Combining AWS IoT Core with Step Functions to optimize IoT Data ingestion and consumption

9 minute read
Content level: Intermediate
4

Given its great scalability, a lot of IoT companies choose to use AWS IoT for their telemetry use cases. But as they grow, they are often worried about their initial (simple) data ingestion flow turning into a complex set of inefficient or highly intricate rules and destination services with time. The biggest threat being IoT infrastructure becoming either too expensive or difficult to operate.

In this post, we indicate how combining AWS IoT with Step Functions can help in that regard.

In their IoT journey, companies usually have to go through some similar milestones:

  1. simply growing their existing IoT fleet,
  2. on-boarding new device types / same types with higher capabilities,
  3. adapting to changing end-users requirements,
  4. implementing custom features for very specific internal or external needs (like a custom analytics pipeline when running a pilot with a specific group of customers).

At any of these stages, as time goes by and requirements keep stacking up, a very simple and well-architected initial service flow (expressed as AWS IoT Core ingestion → basic SQL statements / functions in Rule Engine → Destination service) can turn into a complex set of either inefficient or highly intricate rules and destinations. The whole IoT infrastructure thus become either too expensive or difficult to operate without risk for the production environment.

In this post, we indicate a possible approach that can help you mitigate the risks mentioned above. This mainly consists of decoupling Data ingestion + filtering (relying mainly on AWS IoT Core and Rule Engine) and downstream services orchestration (leveraging AWS Step Functions).

For the sake of clarity, we’ll focus on a specific use case all along.

1. Use Case Description and Initial Scope

1.1. Description

AwesomeIOT LLC is a Smart Home IoT Solutions provider, with the following portfolio:

  • Digital Locks
  • Smart Thermostat
  • Smart Lockers for deliveries

As each of these device types are supported by a separate business unit internally, AwesomeIOT LLC intends to have a distinct real-time Dashboard monitoring and alert system for the technical support teams in each business unit.

1.2.Initial scope Solution

One direct way to meet these initial business requirements would be to implement AWS IoT Core Ingestion with 2 set of rules:

  • 1 set that collects all data and sends to a Time series database. Then use Managed Service for Grafana to create a custom Dashboard that queries your Timestream database an display data as needed.
  • 1 set that filters incoming data according to threshold values or alarm state, then send them to SNS topic for processing and notification to the relevant support team.

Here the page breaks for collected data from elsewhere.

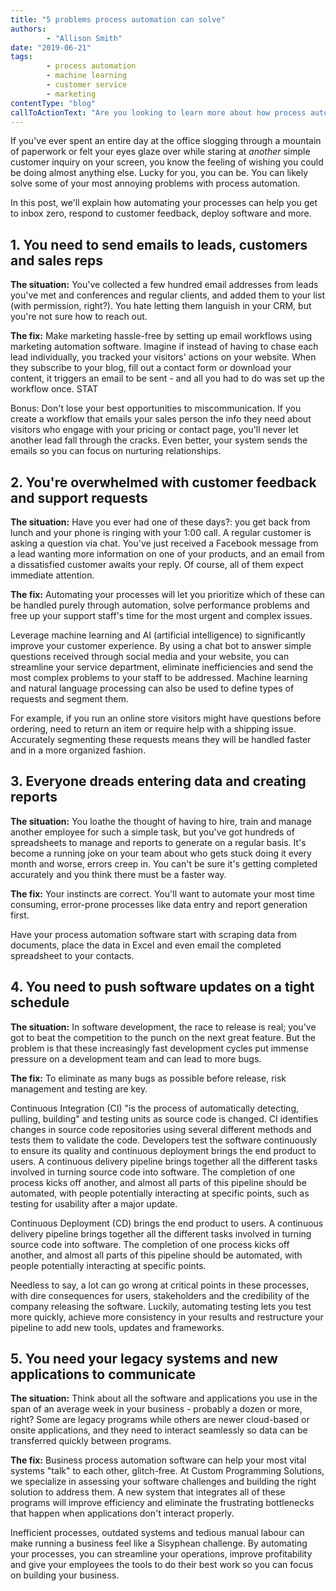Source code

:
 ```yaml
---
title: "5 problems process automation can solve"
authors:
		- "Allison Smith"
date: "2019-06-21"
tags: 
		- process automation
		- machine learning
		- customer service
		- marketing
contentType: "blog"
callToActionText: "Are you looking to learn more about how process automation can solve problems in your business? We'd love to chat. Fill in the form below and we will get back to you."
---
```


If you've ever spent an entire day at the office slogging through a mountain of paperwork or felt your eyes glaze over while staring at  *another* simple customer inquiry on your screen, you know the feeling of wishing you could be doing almost anything else. Lucky for you, you can be. You can likely solve some of your most annoying problems with process automation.

In this post, we'll explain how automating your processes can help you get to inbox zero, respond to customer feedback, deploy software and more.

## 1. You need to send emails to leads, customers and sales reps

**The situation:** You've collected a few hundred email addresses from leads you've met and conferences and regular clients, and added them to your list (with permission, right?). You hate letting them languish in your CRM, but you're not sure how to reach out.

**The fix:** Make marketing hassle-free by setting up email workflows using marketing automation software. Imagine if instead of having to chase each lead individually, you tracked your visitors' actions on your website. When they subscribe to your blog, fill out a contact form or download your content, it triggers an email to be sent - and all you had to do was set up the workflow once. STAT

Bonus: Don't lose your best opportunities to miscommunication. If you create a workflow that emails your sales person the info they need about visitors who engage with your pricing or contact page, you'll never let another lead fall through the cracks. Even better, your system sends the emails so you can focus on nurturing relationships.

## 2. You're overwhelmed with customer feedback and support requests

**The situation:** Have you ever had one of these days?: you get back from lunch and your phone is ringing with your 1:00 call. A regular customer is asking a question via chat. You've just received a Facebook message from a lead wanting more information on one of your products, and an email from a dissatisfied customer awaits your reply. Of course, all of them expect immediate attention.

**The fix:** Automating your processes will let you prioritize which of these can be handled purely through automation, solve performance problems and free up your support staff's time for the most urgent and complex issues.

Leverage machine learning and AI (artificial intelligence) to significantly improve your customer experience. By using a chat bot to answer simple questions received through social media and your website, you can streamline your service department, eliminate inefficiencies and send the most complex problems to your staff to be addressed. Machine learning and natural language processing can also be used to define types of requests and segment them. 

For example, if you run an online store visitors might have questions before ordering, need to return an item or require help with a shipping issue. Accurately segmenting these requests means they will be handled faster and in a more organized fashion. 



## 3. Everyone dreads entering data and creating reports

**The situation:** You loathe the thought of having to hire, train and manage another employee for such a simple task, but you've got hundreds of spreadsheets to manage and reports to generate on a regular basis. It's become a running joke on your team about who gets stuck doing it every month and worse, errors creep in. You can't be sure it's getting completed accurately and you think there must be a faster way.

**The fix:** Your instincts are correct. You'll want to automate your most time consuming, error-prone processes like data entry and report generation first. 

Have your process automation software start with scraping data from documents, place the data in Excel and even email the completed spreadsheet to your contacts.

## 4. You need to push software updates on a tight schedule

**The situation:** In software development, the race to release is real; you've got to beat the competition to the punch on the next great feature. But the problem is that these increasingly fast development cycles put immense pressure on a development team and can lead to more bugs.

**The fix:** To eliminate as many bugs as possible before release, risk management and testing are key. 

 Continuous Integration (CI) "is the process of automatically detecting, pulling, building" and testing units as source code is changed. CI identifies changes in source code repositories using several different methods and tests them to validate the code. Developers test the software continuously to ensure its quality and continuous deployment brings the end product to users. A continuous delivery pipeline brings together all the different tasks involved in turning source code into software. The completion of one process kicks off another, and almost all parts of this pipeline should be automated, with people potentially interacting at specific points, such as testing for usability after a major update.

Continuous Deployment (CD) brings the end product to users. A continuous delivery pipeline brings together all the different tasks involved in turning source code into software. The completion of one process kicks off another, and almost all parts of this pipeline should be automated, with people potentially interacting at specific points.

Needless to say, a lot can go wrong at critical points in these processes, with dire consequences for users, stakeholders and the credibility of the company releasing the software. Luckily, automating testing lets you test more quickly, achieve more consistency in your results and restructure your pipeline to add new tools, updates and frameworks.



## 5. You need your legacy systems and new applications to communicate

**The situation:** Think about all the software and applications you use in the span of an average week in your business - probably a dozen or more, right? Some are legacy programs while others are newer cloud-based or onsite applications, and they need to interact seamlessly so data can be transferred quickly between programs.

**The fix:** Business process automation software can help your most vital systems "talk" to each other, glitch-free. At Custom Programming Solutions, we specialize in assessing your software challenges and building the right solution to address them. A new system that integrates all of these programs will improve efficiency and eliminate the frustrating bottlenecks that happen when applications don't interact properly.

Inefficient processes, outdated systems and tedious manual labour can make running a business feel like a Sisyphean challenge. By automating your processes, you can streamline your operations, improve profitability and give your employees the tools to do their best work so you can focus on building your business.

Enter image description here

2. Implementing customer service levels

Now, let’s imagine AnyCompany becomes very successful, with an exponential customer base increase. In order to serve that large number efficiently, the company decides to implement customer service levels (Standard and VIP). VIP customers will now need to be excluded from main customer support channels, as they will have a separate executive support and account management team to handle their issues timely.

2.1. Approach 1 - Stacking up rules on Rule Engine

Here are the immediate changes we can anticipate on the initial architecture to meet the new requirements:

  • The previous set of IoT Rules for support notification must be changed (to exclude VIP users)
  • A new set of rules must be created to select only the VIP users from incoming traffic for custom notification flow (through new SNS topics)
  • A customer profile data store (like AWS Dynamo DB) containing customers profiles and edge devices Ids mapping must now be included as well, when defining/updating rules.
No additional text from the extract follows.